21ème dimanche du temps ordinaire – 23 août 2026
Homélie, 21e dimanche du temps ordinaire (Mt 16, 13-20)
Mon homélie se fera par petites touches, 5 précisément
La première est géographique.
C’est à Césarée de Philippe que Jésus interroge ses disciples : « Pour vous, qui suis-je ? »
Ce lieu est connu aujourd’hui sous le nom de Banias. Il est situé sur le mont Hermon au Liban, à la source de la rivière Baniyas, près d’une des sources du Jourdain.
Nous sommes au nord. Le fleuve Jourdain va couler vers le Sud et finir sa course dans la mer Morte. Jésus y a été baptisé par Jean-Baptiste. Les armées de Josué l’ont traversé pour entrer en terre promise. Le Jourdain termine donc sa course dans une mer morte. Aucun être vivant ne peut y vivre. L’eau qui a donné la vie est absorbé par la mort comme Jésus.
2e petite touche, je m’intéresse à l’expression « Fils de l’homme. » « Au dire des gens, qui est le Fils de l’homme ? »
Jésus se présente ainsi dans les 3 Évangiles. Quel est le sens de cette expression ?
Il est double.
Il a un sens ordinaire, fils d’un homme, d’une femme, enraciné dans une descendance, attaché à une famille, d’un village, avec un métier, des amis, bref l’un d’entre nous.
Mais il fait entendre autre chose Le fils de l’homme désigne aussi un personnage mystérieux qui apparaît dans les récits apocalyptiques. Par exemple le livre de Daniel au chapitre 7.
Dn7, 13 : « Je regardais, au cours des visions de la nuit, et je voyais venir, avec les nuées du ciel, comme un Fils d’homme ; … 14 Et il lui fut donné domination, gloire et royauté ; tous les peuples, toutes les nations et les gens de toutes langues le servirent. Sa domination est une domination éternelle, qui ne passera pas, et sa royauté, une royauté qui ne sera pas détruite.»
Fils de l’homme peut être compris dans un sens ordinaire et dans un sens extraordinaire. comme ce personnage que tout juif connaît qui domine au nom de Dieu.
Ce double sens, ordinaire et mystérieux est bien évidemment voulu.
3e touche Les réponses des disciples puis de Pierre
Jean Baptiste, Élie, Jérémie, un autre prophète. Les gens ont compris que Jésus est un serviteur de Dieu et qu’il s’inscrit dans la lignée des prophètes. Si Jérémie est mentionné, c’est qu’il a souffert à Jérusalem.
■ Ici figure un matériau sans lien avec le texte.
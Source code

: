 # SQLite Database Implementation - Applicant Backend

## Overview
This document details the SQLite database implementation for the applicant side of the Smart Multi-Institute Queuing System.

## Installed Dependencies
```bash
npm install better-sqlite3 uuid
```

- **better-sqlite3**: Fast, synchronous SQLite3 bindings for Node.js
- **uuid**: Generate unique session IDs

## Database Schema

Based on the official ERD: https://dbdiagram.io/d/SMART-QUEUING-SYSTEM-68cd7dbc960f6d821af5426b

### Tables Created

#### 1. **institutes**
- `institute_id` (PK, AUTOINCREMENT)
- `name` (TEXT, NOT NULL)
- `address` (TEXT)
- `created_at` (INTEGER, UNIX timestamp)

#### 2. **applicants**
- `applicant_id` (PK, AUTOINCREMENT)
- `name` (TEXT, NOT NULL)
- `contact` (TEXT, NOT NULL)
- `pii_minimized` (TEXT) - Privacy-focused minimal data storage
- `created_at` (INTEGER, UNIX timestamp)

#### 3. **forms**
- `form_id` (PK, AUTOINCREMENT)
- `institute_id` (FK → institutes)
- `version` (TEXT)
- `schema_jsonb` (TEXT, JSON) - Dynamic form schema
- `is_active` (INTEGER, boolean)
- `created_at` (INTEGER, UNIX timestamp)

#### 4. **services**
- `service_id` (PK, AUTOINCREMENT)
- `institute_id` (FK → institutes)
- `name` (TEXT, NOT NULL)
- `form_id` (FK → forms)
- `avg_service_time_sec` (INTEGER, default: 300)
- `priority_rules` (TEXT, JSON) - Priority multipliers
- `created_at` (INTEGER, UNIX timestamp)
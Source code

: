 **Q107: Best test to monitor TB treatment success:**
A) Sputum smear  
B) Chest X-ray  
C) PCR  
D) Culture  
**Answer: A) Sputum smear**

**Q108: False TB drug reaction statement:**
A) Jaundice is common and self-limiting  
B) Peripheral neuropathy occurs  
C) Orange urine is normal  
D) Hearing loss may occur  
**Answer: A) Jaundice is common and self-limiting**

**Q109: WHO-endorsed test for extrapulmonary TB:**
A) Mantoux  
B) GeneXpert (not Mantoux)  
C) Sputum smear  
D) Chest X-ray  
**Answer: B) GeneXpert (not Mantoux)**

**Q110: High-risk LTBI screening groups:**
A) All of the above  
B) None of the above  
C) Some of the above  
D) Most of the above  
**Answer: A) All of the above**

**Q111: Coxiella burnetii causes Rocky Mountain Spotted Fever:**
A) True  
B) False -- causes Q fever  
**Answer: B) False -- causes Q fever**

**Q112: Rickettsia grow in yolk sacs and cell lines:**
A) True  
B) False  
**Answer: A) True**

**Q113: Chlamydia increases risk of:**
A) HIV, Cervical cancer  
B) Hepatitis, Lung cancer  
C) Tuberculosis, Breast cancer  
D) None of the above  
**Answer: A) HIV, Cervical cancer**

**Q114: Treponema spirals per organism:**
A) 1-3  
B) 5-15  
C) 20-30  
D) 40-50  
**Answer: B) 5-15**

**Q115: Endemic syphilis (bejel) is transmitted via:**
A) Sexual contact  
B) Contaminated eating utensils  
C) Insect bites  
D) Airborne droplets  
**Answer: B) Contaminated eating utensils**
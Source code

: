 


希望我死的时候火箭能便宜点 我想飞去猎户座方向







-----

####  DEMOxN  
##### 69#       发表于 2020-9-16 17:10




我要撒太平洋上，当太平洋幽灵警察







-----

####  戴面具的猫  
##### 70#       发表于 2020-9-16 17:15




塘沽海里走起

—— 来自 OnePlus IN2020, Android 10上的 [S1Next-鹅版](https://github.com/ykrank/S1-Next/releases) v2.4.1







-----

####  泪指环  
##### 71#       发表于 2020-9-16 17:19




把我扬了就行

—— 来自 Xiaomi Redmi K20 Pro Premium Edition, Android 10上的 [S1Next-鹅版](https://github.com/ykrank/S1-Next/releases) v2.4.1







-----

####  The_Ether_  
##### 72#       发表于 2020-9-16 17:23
La réponse de Pierre est la plus complète : « Tu es le Christ le fils du Dieu vivant. »
J’ai appris il y a peu de temps que les orthodoxes avait l’habitude de faire la prière du cœur et qu’il répétait, comme on dit le chapelet, cette expression “Jésus-Christ fils du Dieu vivant, Prends pitié de moi”
Elle fait entendre que Dieu n’est pas un concept mais le vivant.
4e petite touche : « Tu es Pierre, et sur cette pierre je bâtirai mon Église »
Il y a en grec, la langue de l’Évangile, un jeu de mot que nous ne pouvons pas entendre.
Tu es Pierre, en grec Petros (πέτρος) qui signifie caillou. Puis sur cette Pierre est en grec Petra (πέτρα) qui signifie le roc invulnérable.
L’intérêt du jeu de mots est donc d’opposer le caillou fragile qu’est Pierre, mais qui de par sa profession de et la confiance qu’il met en Dieu en Jésus, devient le roc sur lequel se construit l’Église
Le vulnérable et l’invulnérable seront associés pour que l’Église s’édifie.
Une dernière touche : « Heureux es-tu, Simon fils de Yonas : ce n’est pas la chair et le sang qui t’ont révélé cela, mais mon Père qui est aux cieux. »
Il y a un autre moment de l’évangile de Matthieu où Jésus emploie une expression similaire. En avez-vous une petite idée ?
C’est au chapitre 11 : « Père, Seigneur du ciel et de la terre, je proclame ta louange : ce que tu as caché aux sages et aux savants, tu l’as révélé aux tout-petits. »
La mission de Pierre et de l’Église ont comme fondement une révélation qu’il aurait été confiée de façon totalement gratuite par Dieu et parce qu’ils étaient tout petits.
C’est en vivant nos missions dans la même conscience que ce que nous pouvons dire de Dieu Nous est confié par lui gratuitement que nous saurons participer à la construction de l’Église.